Statistical analysis of molecular descriptors per ligand class (inactive, black, gray, and white). Data are represented as 3D bar plots, colored according to the percentage values for each subset (see color bar). (A) The number of R/S stereocenters per molecule shows that most of white compounds have no chiral centers, whereas inactive molecules show the highest percentage of compounds with one stereocenter. (B) The number of carbon–carbon or carbon–nitrogen double bonds is higher for white ligands compared to the other classes, which normally have none. (C) Inactive and black sets exhibit higher content of non-ring and non-terminal sp³ carbon atoms with respect to white compounds, which tend to be sp² hybridized. (D) The molecular weight (MW) is similar for all subsets in the range 300–500 Da, but shows different results for smaller and higher values. Indeed, inactive and white compounds exhibit higher percentages for values lower than 300 Da, with respect to black and gray sets. On the contrary, black compounds can be rather complex structures as their MW can be higher than 500 Da. The MW axis is divided into different ranges and its labels represent the highest boundary. For instance, “350” indicates compounds with MW values between 300 and 350. (E) Most of white molecules have no aliphatic rings, which characterize instead inactive and black datasets. (F) In contrast, a higher number of fused aromatic rings is a chemical feature of white molecules.

FIGURE 2

Statistical analysis of molecular solubility (logS) and hydrophobicity (SlogP) per ligand class (inactive, black, gray, and white). Data are represented as 3D bar plots, colored according to the percentage values for each subset (see color bar). The logS and SlogP axes are divided into different ranges and labels represent the highest boundary of each range. (A) Molecular solubility, reported as logS, is higher for inactive and black compounds for values higher than –4. Whereas white compounds have logS values lower than –4. (B) White compounds show SlogP values higher than 4. In contrast, inactive and black molecules have values lower than 4.

FIGURE 3

Statistical analysis of targets that are present in the entire dataset. In total, we identified 2,715 different targets. GPCRs represent 10.98%, kinases 13.41%, ion channels 10.68%, and proteases 5.78%. Other targets include further enzymes, nuclear receptors, and transcription factors.

FIGURE 4

Distribution of black, gray, and white compounds in every target class. The number of black compounds is higher for GPCR ligands (14.30%) compared to other targets (5.80% ion channels, 6.25% ion channels, 9.21% kinases). In contrast, ion channels and proteases have higher percentages of white molecules.

FIGURE 5

Ligands that represent the dataset. Compounds are labeled according to the compound identifier (CID) from PubChem. CID 2983576 is a selective GPCR ligand: its absolute stereochemistry is undefined in PubChem and, hence, not shown here. CID 646260 is a protease ligand, which binds also to other non-protease targets. CID 1005278 is a kinase ligand that binds also to other non-kinase targets.

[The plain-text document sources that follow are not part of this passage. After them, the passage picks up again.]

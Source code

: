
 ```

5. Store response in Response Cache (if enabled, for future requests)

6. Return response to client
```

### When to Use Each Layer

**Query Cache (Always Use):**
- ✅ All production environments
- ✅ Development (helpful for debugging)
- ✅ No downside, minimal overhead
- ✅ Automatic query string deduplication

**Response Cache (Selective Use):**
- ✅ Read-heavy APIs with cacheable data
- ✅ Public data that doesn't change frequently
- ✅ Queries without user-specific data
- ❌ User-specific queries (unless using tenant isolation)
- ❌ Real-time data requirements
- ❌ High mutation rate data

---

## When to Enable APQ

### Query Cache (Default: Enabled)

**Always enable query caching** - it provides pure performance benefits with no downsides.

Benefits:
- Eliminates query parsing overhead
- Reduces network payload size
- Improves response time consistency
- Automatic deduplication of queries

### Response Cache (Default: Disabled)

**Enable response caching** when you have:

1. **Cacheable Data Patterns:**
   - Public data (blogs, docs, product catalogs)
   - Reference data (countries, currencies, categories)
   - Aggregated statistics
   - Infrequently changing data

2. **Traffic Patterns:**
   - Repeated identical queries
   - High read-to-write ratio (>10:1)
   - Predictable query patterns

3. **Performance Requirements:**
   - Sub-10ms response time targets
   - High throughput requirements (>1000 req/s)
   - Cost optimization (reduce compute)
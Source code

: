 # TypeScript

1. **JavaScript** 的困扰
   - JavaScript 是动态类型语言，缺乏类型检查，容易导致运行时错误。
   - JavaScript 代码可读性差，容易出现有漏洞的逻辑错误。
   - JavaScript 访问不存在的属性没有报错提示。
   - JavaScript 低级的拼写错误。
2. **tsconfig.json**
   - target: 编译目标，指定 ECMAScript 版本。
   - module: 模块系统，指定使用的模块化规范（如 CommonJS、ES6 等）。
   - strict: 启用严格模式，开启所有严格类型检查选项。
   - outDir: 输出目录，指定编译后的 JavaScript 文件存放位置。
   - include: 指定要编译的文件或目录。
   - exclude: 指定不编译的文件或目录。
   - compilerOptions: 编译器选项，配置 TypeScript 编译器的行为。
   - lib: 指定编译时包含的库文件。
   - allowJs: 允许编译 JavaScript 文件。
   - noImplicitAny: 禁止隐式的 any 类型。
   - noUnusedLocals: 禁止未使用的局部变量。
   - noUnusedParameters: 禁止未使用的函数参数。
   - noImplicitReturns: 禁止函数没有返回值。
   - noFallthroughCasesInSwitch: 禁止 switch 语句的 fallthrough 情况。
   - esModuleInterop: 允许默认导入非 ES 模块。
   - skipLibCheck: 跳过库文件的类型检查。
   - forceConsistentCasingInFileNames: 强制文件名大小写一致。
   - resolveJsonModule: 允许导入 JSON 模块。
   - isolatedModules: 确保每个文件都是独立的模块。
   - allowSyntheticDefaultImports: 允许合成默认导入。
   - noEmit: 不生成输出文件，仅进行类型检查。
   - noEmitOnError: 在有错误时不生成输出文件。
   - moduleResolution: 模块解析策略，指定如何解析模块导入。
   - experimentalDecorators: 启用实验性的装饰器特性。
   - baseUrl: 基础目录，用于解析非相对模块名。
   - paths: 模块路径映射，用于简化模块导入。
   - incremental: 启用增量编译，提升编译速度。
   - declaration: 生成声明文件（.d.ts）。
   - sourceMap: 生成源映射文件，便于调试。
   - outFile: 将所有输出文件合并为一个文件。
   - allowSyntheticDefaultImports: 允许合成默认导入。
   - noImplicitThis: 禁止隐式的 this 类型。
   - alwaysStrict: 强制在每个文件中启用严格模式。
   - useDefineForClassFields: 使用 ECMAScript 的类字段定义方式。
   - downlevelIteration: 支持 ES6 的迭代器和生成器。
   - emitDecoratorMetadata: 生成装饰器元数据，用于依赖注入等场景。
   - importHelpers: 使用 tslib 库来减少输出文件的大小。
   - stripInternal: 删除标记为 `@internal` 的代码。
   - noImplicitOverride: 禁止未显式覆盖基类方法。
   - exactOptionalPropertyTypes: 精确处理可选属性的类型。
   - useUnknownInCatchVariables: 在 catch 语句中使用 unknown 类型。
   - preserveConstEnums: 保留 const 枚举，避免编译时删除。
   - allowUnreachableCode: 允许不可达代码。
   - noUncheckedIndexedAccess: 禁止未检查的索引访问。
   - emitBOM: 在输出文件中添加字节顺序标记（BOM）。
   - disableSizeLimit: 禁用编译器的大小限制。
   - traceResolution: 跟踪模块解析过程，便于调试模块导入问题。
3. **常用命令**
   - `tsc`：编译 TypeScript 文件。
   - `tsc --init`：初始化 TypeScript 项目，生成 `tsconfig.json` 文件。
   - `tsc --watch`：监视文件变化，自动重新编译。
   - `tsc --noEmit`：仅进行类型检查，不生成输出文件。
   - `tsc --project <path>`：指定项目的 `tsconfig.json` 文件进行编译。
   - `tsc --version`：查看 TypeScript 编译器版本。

CID 2283311 is a selective kinase ligand that is active only on one target.

FIGURE 6

Number of targets hit by every ligand class (GPCRs, kinases, ion channels, and proteases). The first row shows if ligands can hit other targets that are not included in their own target class: for instance, GPCR ligands might hit only GPCRs (indicated as “0 off-targets”) or also other non-GPCR targets (larger number of off-targets). The following rows of pie charts show the number of ligands that hit a specific target class: for instance, GPCR ligands hit at least one GPCR, whereas kinase or ion channel or protease ligands can hit GPCRs or not (indicated as “0 GPCRs”). The same is shown for all four target classes. Intra-class selectivity is highlighted by colored boxes around the pie charts.